Final Fantasy is a different beast than it used to be. The most recent game in the series, Final Fantasy XIII-2, is a game about a scantily clad schoolteacher and the fashionable last boy on Earth travelling through time, collecting monsters and new outfits, while trying to save a lady wearing a feather dress. In fairness, that description fits most games with the Final Fantasy name released over the last ten years, but there was a time when the series was known for high fantasy, beautiful artistry, stirring music, and coherent, memorable stories.
Crunge Products’ new iPhone game Borderwalker, out this week in Japan, was made by some of the people behind Final Fantasy’s best-loved entries.
Composer Nobuo Uematsu (Final Fantasy 1 through 10), Hideo Minaba (art director from Final Fantasy VI and IX), and Kazuhige Nojima (scenario writer of Final Fantasy VII and VIII) are behind Borderwalker, a role-playing game about a world that is divided into two halves, one where it is perpetually daytime and another where it’s always night.
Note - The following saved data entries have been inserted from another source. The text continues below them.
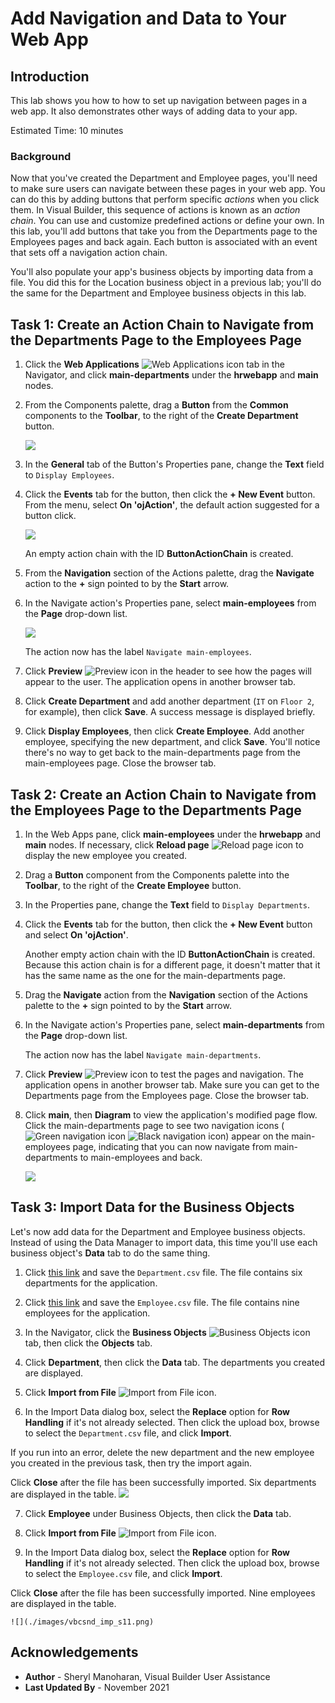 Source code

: # Add Navigation and Data to Your Web App

## Introduction

This lab shows you how to how to set up navigation between pages in a web app. It also demonstrates other ways of adding data to your app.

Estimated Time: 10 minutes

### Background

Now that you've created the Department and Employee pages, you'll need to make sure users can navigate between these pages in your web app. You can do this by adding buttons that perform specific *actions* when you click them. In Visual Builder, this sequence of actions is known as an *action chain*. You can use and customize predefined actions or define your own. In this lab, you'll add buttons that take you from the Departments page to the Employees pages and back again. Each button is associated with an event that sets off a navigation action chain.

You'll also populate your app's business objects by importing data from a file. You did this for the Location business object in a previous lab; you'll do the same for the Department and Employee business objects in this lab.

## Task 1: Create an Action Chain to Navigate from the Departments Page to the Employees Page

1.  Click the **Web Applications** ![Web Applications icon](./images/vbcsnd_webapp_icon.png) tab in the Navigator, and click **main-departments** under the **hrwebapp** and **main** nodes.

2.  From the Components palette, drag a **Button** from the **Common** components to the **Toolbar**, to the right of the **Create Department** button.

    ![](./images/vbcsnd_cse_s2.png)

3.  In the **General** tab of the Button's Properties pane, change the **Text** field to `Display Employees`.

4.  Click the **Events** tab for the button, then click the **\+ New Event** button. From the menu, select **On 'ojAction'**, the default action suggested for a button click.

    ![](./images/vbcsnd_cse_s4.png)

    An empty action chain with the ID **ButtonActionChain** is created.

5.  From the **Navigation** section of the Actions palette, drag the **Navigate** action to the **+** sign pointed to by the **Start** arrow.

6.  In the Navigate action's Properties pane, select **main-employees** from the **Page** drop-down list.

    ![](./images/vbcsnd_cse_s6.png)

    The action now has the label `Navigate main-employees`.

7.  Click **Preview** ![Preview icon](./images/vbcsnd_run_icon.png) in the header to see how the pages will appear to the user. The application opens in another browser tab.

8. Click **Create Department** and add another department (`IT` on `Floor 2`, for example), then click **Save**. A success message is displayed briefly.

9.  Click **Display Employees**, then click **Create Employee**. Add another employee, specifying the new department, and click **Save**. You'll notice there's no way to get back to the main-departments page from the main-employees page. Close the browser tab.

## Task 2: Create an Action Chain to Navigate from the Employees Page to the Departments Page

1.  In the Web Apps pane, click **main-employees** under the **hrwebapp** and **main** nodes. If necessary, click **Reload page** ![Reload page icon](./images/vbcsnd_refresh_icon.png) to display the new employee you created.

2.  Drag a **Button** component from the Components palette into the **Toolbar**, to the right of the **Create Employee** button.

3.  In the Properties pane, change the **Text** field to `Display Departments`.

4.  Click the **Events** tab for the button, then click the **+ New Event** button and select **On 'ojAction'**.

    Another empty action chain with the ID **ButtonActionChain** is created. Because this action chain is for a different page, it doesn't matter that it has the same name as the one for the main-departments page.

5.  Drag the **Navigate** action from the **Navigation** section of the Actions palette to the **+** sign pointed to by the **Start** arrow.

6.  In the Navigate action's Properties pane, select **main-departments** from the **Page** drop-down list.

    The action now has the label `Navigate main-departments`.

7.  Click **Preview** ![Preview icon](./images/vbcsnd_run_icon.png) to test the pages and navigation. The application opens in another browser tab. Make sure you can get to the Departments page from the Employees page. Close the browser tab.

8. Click **main**, then **Diagram** to view the application's modified page flow. Click the main-departments page to see two navigation icons (![Green navigation icon](images/diagram-navigation-icon-green.png) ![Black navigation icon](images/diagram-navigation-icon-black.png)) appear on the main-employees page, indicating that you can now navigate from main-departments to main-employees and back.

    ![](./images/vbcsnd_cpc_s9.png)

## Task 3: Import Data for the Business Objects

Let's now add data for the Department and Employee business objects. Instead of using the Data Manager to import data, this time you'll use each business object's **Data** tab to do the same thing.

1.  Click [this link](https://objectstorage.us-ashburn-1.oraclecloud.com/p/1Mz1ckG1ORhQmDHfpV7bZofGoCI3zOieZfUeYVcqkVFFifJO6muyWFTaz-4xQ7kH/n/c4u03/b/oci-library/o/WMS4121Department.csv) and save the `Department.csv` file. The file contains six departments for the application.

2.  Click [this link](https://objectstorage.us-ashburn-1.oraclecloud.com/p/CuAsioap8QTLRdQviVqKgkH-D5kFa0q3X45vTu1R0sMw9IPsKFzyXQz5T4d919vS/n/c4u03/b/oci-library/o/WMS4121Employee.csv) and save the `Employee.csv` file. The file contains nine employees for the application.

3.  In the Navigator, click the **Business Objects** ![Business Objects icon](./images/vbcsnd_bo_icon.png) tab, then click the **Objects** tab.

4.  Click **Department**, then click the **Data** tab. The departments you created are displayed.

5.  Click **Import from File** ![Import from File icon](./images/vbcsnd_import_icon_transp.png).

6.  In the Import Data dialog box, select the **Replace** option for **Row Handling** if it's not already selected. Then click the upload box, browse to select the `Department.csv` file, and click **Import**.

  If you run into an error, delete the new department and the new employee you created in the previous task, then try the import again.

  Click **Close** after the file has been successfully imported. Six departments are displayed in the table.
    ![](./images/vbcsnd_imp_s7.png)

7.  Click **Employee** under Business Objects, then click the **Data** tab.

8.  Click **Import from File** ![Import from File icon](./images/vbcsnd_import_icon_transp.png).

9.  In the Import Data dialog box, select the **Replace** option for **Row Handling** if it's not already selected. Then click the upload box, browse to select the `Employee.csv` file, and click **Import**.

  Click **Close** after the file has been successfully imported. Nine employees are displayed in the table.

    ![](./images/vbcsnd_imp_s11.png)

## Acknowledgements

* **Author** - Sheryl Manoharan, Visual Builder User Assistance
* **Last Updated By** - November 2021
You play as a “borderwalker,” someone that can pass between the two realms.
The game isn’t the most visually thrilling iPhone game out there, with static, bland environments and still images of enemies in battles where you swipe the screen in different motions for spell attacks. The talent behind the game makes it worthy of at least a cursory glance. No word on whether the text-centric game will be released in English though.